LiCl-5NaOH-10 and LiCl-5KOH-2.5 showed the largest- and second-largest enhancements in the dehydration reactivity of Mg(OH)2, and their peak temperatures are shown below as 300°C (280°C and 297°C, respectively) (Table 3). In addition, the ratio of Li compounds in these samples was lower than those in previous studies,3,6,10,18,19,20,21) so LiCl-5NaOH-10 and LiCl-5KOH-2.5 should have great potential as chemical heat storage materials with low amounts of Li compounds required.

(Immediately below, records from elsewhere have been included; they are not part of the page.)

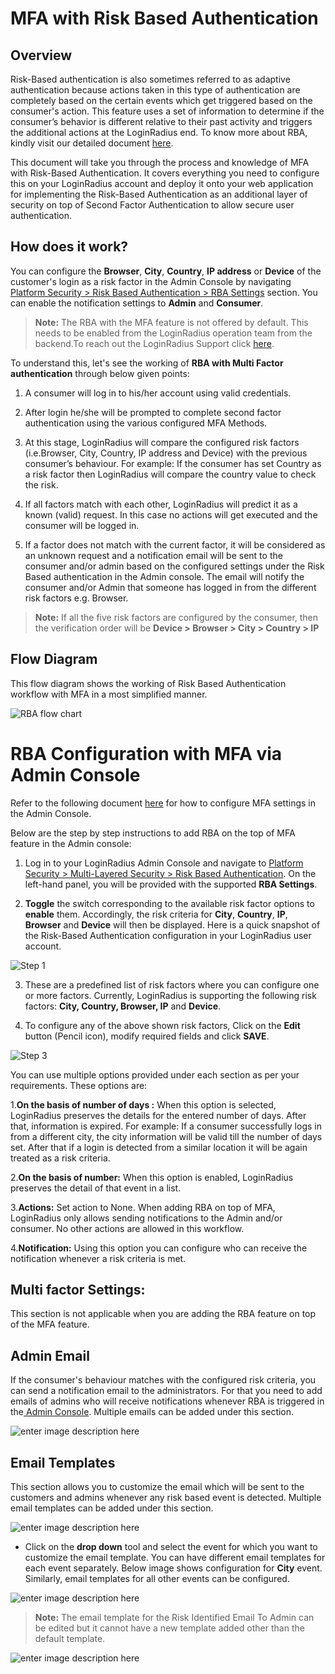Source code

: # MFA with Risk Based Authentication

## Overview

Risk-Based authentication is also sometimes referred to as adaptive authentication because actions taken in this type of authentication are completely based on the certain events which get triggered based on the consumer's action. This feature uses a set of information to determine if the consumer’s behavior is different relative to their past activity and triggers the additional actions at the LoginRadius end. To know more about RBA, kindly visit our detailed document [here](/api/v2/admin-console/platform-security/risk-based-auth/#risk-based-auth).

This document will take you through the process and knowledge of MFA with Risk-Based Authentication. It covers everything you need to configure this on your LoginRadius account and deploy it onto your web application for implementing the Risk-Based Authentication as an additional layer of security on top of Second Factor Authentication to allow secure user authentication. 

## How does it work?

You can configure the **Browser**, **City**, **Country**, **IP address** or **Device** of the customer's login as a risk factor in the Admin Console by navigating [Platform Security > Risk Based Authentication > RBA Settings](https://adminconsole.loginradius.com/platform-security/multi-layered-security/risk-based-authentication/rba-settings) section. You can enable the notification settings to **Admin** and **Consumer**.

> **Note:** The RBA with the MFA feature is not offered by default. This needs to be enabled from the LoginRadius operation team from the backend.To reach out the LoginRadius Support click [here](https://adminconsole.loginradius.com/support/tickets/open-a-new-ticket). 

To understand this, let's see the working of **RBA with Multi Factor authentication** through below given points:

1. A consumer will log in to his/her account using valid credentials.

2. After login he/she will be prompted to complete second factor authentication using the various configured MFA Methods. 

3. At this stage, LoginRadius will compare the configured risk factors (i.e.Browser, City, Country, IP address and Device) with the previous consumer’s behaviour. For example: If the consumer has set Country as a risk factor then LoginRadius will compare the country value to check the risk. 

4. If all factors match with each other, LoginRadius will predict it as a known (valid) request. In this case no actions will get executed and the consumer will be logged in.

5. If a factor does not match with the current factor, it will be considered as an unknown request and a notification email will be sent to the consumer and/or admin based on the configured settings under the Risk Based authentication in the Admin console. The email will notify the consumer and/or Admin that someone has logged in from the different risk factors e.g. Browser. 

  > **Note:** If all the five risk factors are configured by the consumer, then the verification order will be **Device > Browser > City > Country > IP**
  

## Flow Diagram

This flow diagram shows the working of Risk Based Authentication workflow with MFA in a most simplified manner. 

![RBA flow chart](https://apidocs.lrcontent.com/images/RBA-flow_251666102616289b879-97744838-1_148520117965bc93fd7a9eb5.38377724.png "RBA with MFA")


# RBA Configuration with MFA via Admin Console

Refer to the following document [here](/api/v2/admin-console/platform-security/multi-factor-auth/) for how to configure MFA settings in the Admin Console. 

Below are the step by step instructions to add RBA on the top of MFA feature in the Admin console:

1. Log in to your LoginRadius Admin Console and navigate to [Platform Security > Multi-Layered Security > Risk Based Authentication](https://adminconsole.loginradius.com/platform-security/multi-layered-security/risk-based-authentication/rba-settings). On the left-hand panel, you will be provided with the supported **RBA Settings**.

2. **Toggle** the switch corresponding to the available risk factor options to **enable** them. Accordingly, the risk criteria for **City**, **Country**, **IP**, **Browser** and **Device** will then be displayed. Here is a quick snapshot of the Risk-Based Authentication configuration in your LoginRadius user account.

  ![Step 1](https://apidocs.lrcontent.com/images/Step-1_1312464252651e521929af05.96200837.png "Step 1")

3. These are a predefined list of risk factors where you can configure one or more factors. Currently, LoginRadius is  supporting the following risk factors: **City, Country, Browser, IP** and **Device**.

4. To configure any of the above shown risk factors, Click on the **Edit** button (Pencil icon), modify required fields and click **SAVE**.

  ![Step 3](https://apidocs.lrcontent.com/images/Step-3_276185980651e5a6f74f2e9.47745436.png "Step 3")

You can use multiple options provided under each section as per your requirements. These options are:

1.**On the basis of number of days :** When this option is selected, LoginRadius preserves the details for the entered number of days. After that, information is expired. For example: If a consumer successfully logs in from a different city, the city information will be valid till the number of days set. After that if a login is detected from a similar location it will be again treated as a risk criteria.

2.**On the basis of number:** When this option is enabled, LoginRadius preserves the detail of that event in a list.

3.**Actions:** Set action to None. When adding RBA on top of MFA, LoginRadius only allows sending notifications to the Admin and/or consumer. No other actions are allowed in this workflow. 

4.**Notification:** Using this option you can configure who can receive the notification whenever a risk criteria is met.

## Multi factor Settings:
This section is not applicable when you are adding the RBA feature on top of the MFA feature. 

## Admin Email

If the consumer's behaviour matches with the configured risk criteria, you can send a notification email to the administrators. For that you need to add emails of admins who will receive notifications whenever RBA is triggered in the[ Admin Console](https://adminconsole.loginradius.com/platform-security/multi-layered-security/risk-based-authentication/admin-email). Multiple emails can be added under this section.

![enter image description here](https://apidocs.lrcontent.com/images/RBA-image-4_17019610264ec3b0df6.84290074.png "enter image title here")

## Email Templates

This section allows you to customize the email which will be sent to the customers and admins whenever any risk based event is detected. Multiple email templates can be added under this section.

![enter image description here](https://apidocs.lrcontent.com/images/RBA-image-5_1052861026542e99b74.06145917.png "enter image title here")

  - Click on the **drop down** tool and select the event for which you want to customize the email template. You can have different email templates for each event separately. Below image shows configuration for **City** event. Similarly, email templates for all other events can be configured.


  ![enter image description here](https://apidocs.lrcontent.com/images/RBA-image-6_28609610265a3b8b216.15257531.png "enter image title here")

>**Note:** The email template for the Risk Identified Email To Admin can be edited but it cannot have a new template added other than the default template.

![enter image description here](https://apidocs.lrcontent.com/images/RBA-Image-7_243516102660857df46.93777514.png "enter image title here")
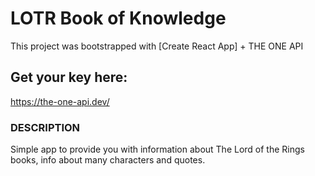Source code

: # LOTR Book of Knowledge

This project was bootstrapped with [Create React App] + THE ONE API

## Get your key here:

https://the-one-api.dev/


### DESCRIPTION

Simple app to provide you with information about The Lord of the Rings books, info about many characters and quotes. 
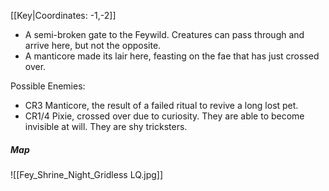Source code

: [[Key|Coordinates: -1,-2]]

- A semi-broken gate to the Feywild. Creatures can pass through and arrive here, but not the opposite.
- A manticore made its lair here, feasting on the fae that has just crossed over.

Possible Enemies:
- CR3 Manticore, the result of a failed ritual to revive a long lost pet.
- CR1/4 Pixie, crossed over due to curiosity. They are able to become invisible at will. They are shy tricksters.
##### Map
![[Fey_Shrine_Night_Gridless LQ.jpg]]

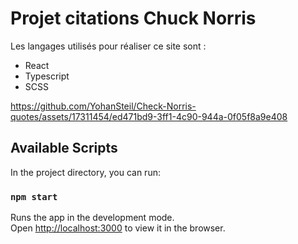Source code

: # Projet citations Chuck Norris

Les langages utilisés pour réaliser ce site sont :
- React
- Typescript
- SCSS

https://github.com/YohanSteil/Check-Norris-quotes/assets/17311454/ed471bd9-3ff1-4c90-944a-0f05f8a9e408



## Available Scripts

In the project directory, you can run:

### `npm start`

Runs the app in the development mode.\
Open [http://localhost:3000](http://localhost:3000) to view it in the browser.

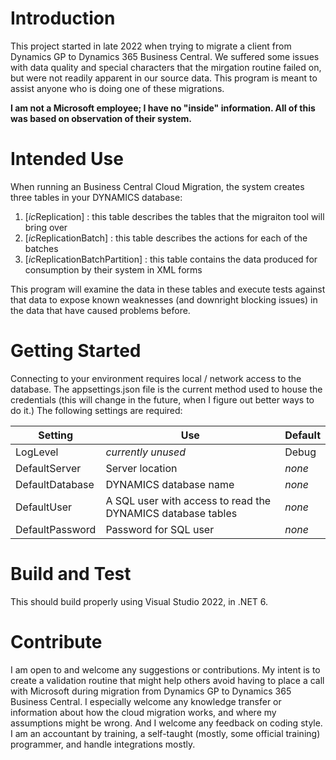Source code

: # Introduction 
This project started in late 2022 when trying to migrate a client from Dynamics GP to Dynamics 365 Business Central.  We suffered some issues with data quality and special characters that the mirgation routine failed on, but were not readily apparent in our source data.  This program is meant to assist anyone who is doing one of these migrations.

**I am not a Microsoft employee; I have no "inside" information.  All of this was based on observation of their system.**

# Intended Use
When running an Business Central Cloud Migration, the system creates three tables in your DYNAMICS database:
1. [$ic$Replication] : this table describes the tables that the migraiton tool will bring over
2. [$ic$ReplicationBatch] : this table describes the actions for each of the batches
3. [$ic$ReplicationBatchPartition] : this table contains the data produced for consumption by their system in XML forms

This program will examine the data in these tables and execute tests against that data to expose known weaknesses (and downright blocking issues) in the data that have caused problems before.

# Getting Started
Connecting to your environment requires local / network access to the database.  The appsettings.json file is the current method used to house the credentials (this will change in the future, when I figure out better ways to do it.)  The following settings are required:

|Setting|Use|Default|
|---|---|---|
|LogLevel|*currently unused*|Debug|
|DefaultServer|Server location|*none*|
|DefaultDatabase|DYNAMICS database name|*none*|
|DefaultUser|A SQL user with access to read the DYNAMICS database tables|*none*|
|DefaultPassword|Password for SQL user|*none*|

# Build and Test
This should build properly using Visual Studio 2022, in .NET 6.

# Contribute
I am open to and welcome any suggestions or contributions.  My intent is to create a validation routine that might help others avoid having to place a call with Microsoft during migration from Dynamics GP to Dynamics 365 Business Central.  I especially welcome any knowledge transfer or information about how the cloud migration works, and where my assumptions might be wrong.  And I welcome any feedback on coding style.  I am an accountant by training, a self-taught (mostly, some official training) programmer, and handle integrations mostly.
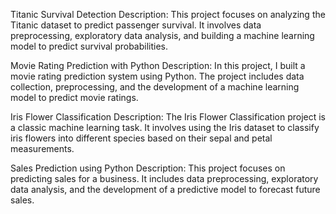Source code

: 
Titanic Survival Detection Description: This project focuses on analyzing the Titanic dataset to predict passenger survival. It involves data preprocessing, exploratory data analysis, and building a machine learning model to predict survival probabilities.

Movie Rating Prediction with Python Description: In this project, I built a movie rating prediction system using Python. The project includes data collection, preprocessing, and the development of a machine learning model to predict movie ratings.

Iris Flower Classification Description: The Iris Flower Classification project is a classic machine learning task. It involves using the Iris dataset to classify iris flowers into different species based on their sepal and petal measurements.

Sales Prediction using Python Description: This project focuses on predicting sales for a business. It includes data preprocessing, exploratory data analysis, and the development of a predictive model to forecast future sales.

After LiCl-5NaOH-10 and LiCl-5KOH-2.5 were exposed to air for approximately one week, the effect of the additives in LiCl-5NaOH-10 on lowering the dehydration temperature was weakened, whereas that of LiCl-5KOH-2.5 hardly changed (Fig. 6 and Table 4). Based on the XRD data, these results may be attributed to the NaOH or KOH added. In detail, if the ratio of added NaOH or KOH is less than that of LiCl, the prepared samples show high stability in air because most of the Na+ or K+ is deposited as NaCl or KCl in the samples in terms of solubility, that is, little NaOH or KOH is present in the samples. Therefore, considering the ease of handling, LiCl-5KOH-2.5 is a better chemical heat storage material than LiCl-5NaOH-10.
The combination of LiCl-NaOH and LiCl-KOH was effective in reducing the dehydration temperature of Mg(OH)2. However, the relationship between the additive amount and the peak dehydration temperature was not clear. Therefore, future studies should entail the optimization of additive amounts for practical use as thermochemical energy storage. Additionally, the role of Na+ and K+ ions as additives in Mg(OH)2 dehydration and other combinations thereof (LiOH-NaCl and LiOH-KCl), should be investigated in future work.
In this study, we investigated the dehydration of Mg(OH)2. However, no hydration tests were performed on the samples. An investigated on the hydration behavior of these samples will be conducted in future research.
This study was supported by Tanigawa Foundation and Steel Foundation for Environmental Protection Technology. The authors gratefully acknowledge these foundation.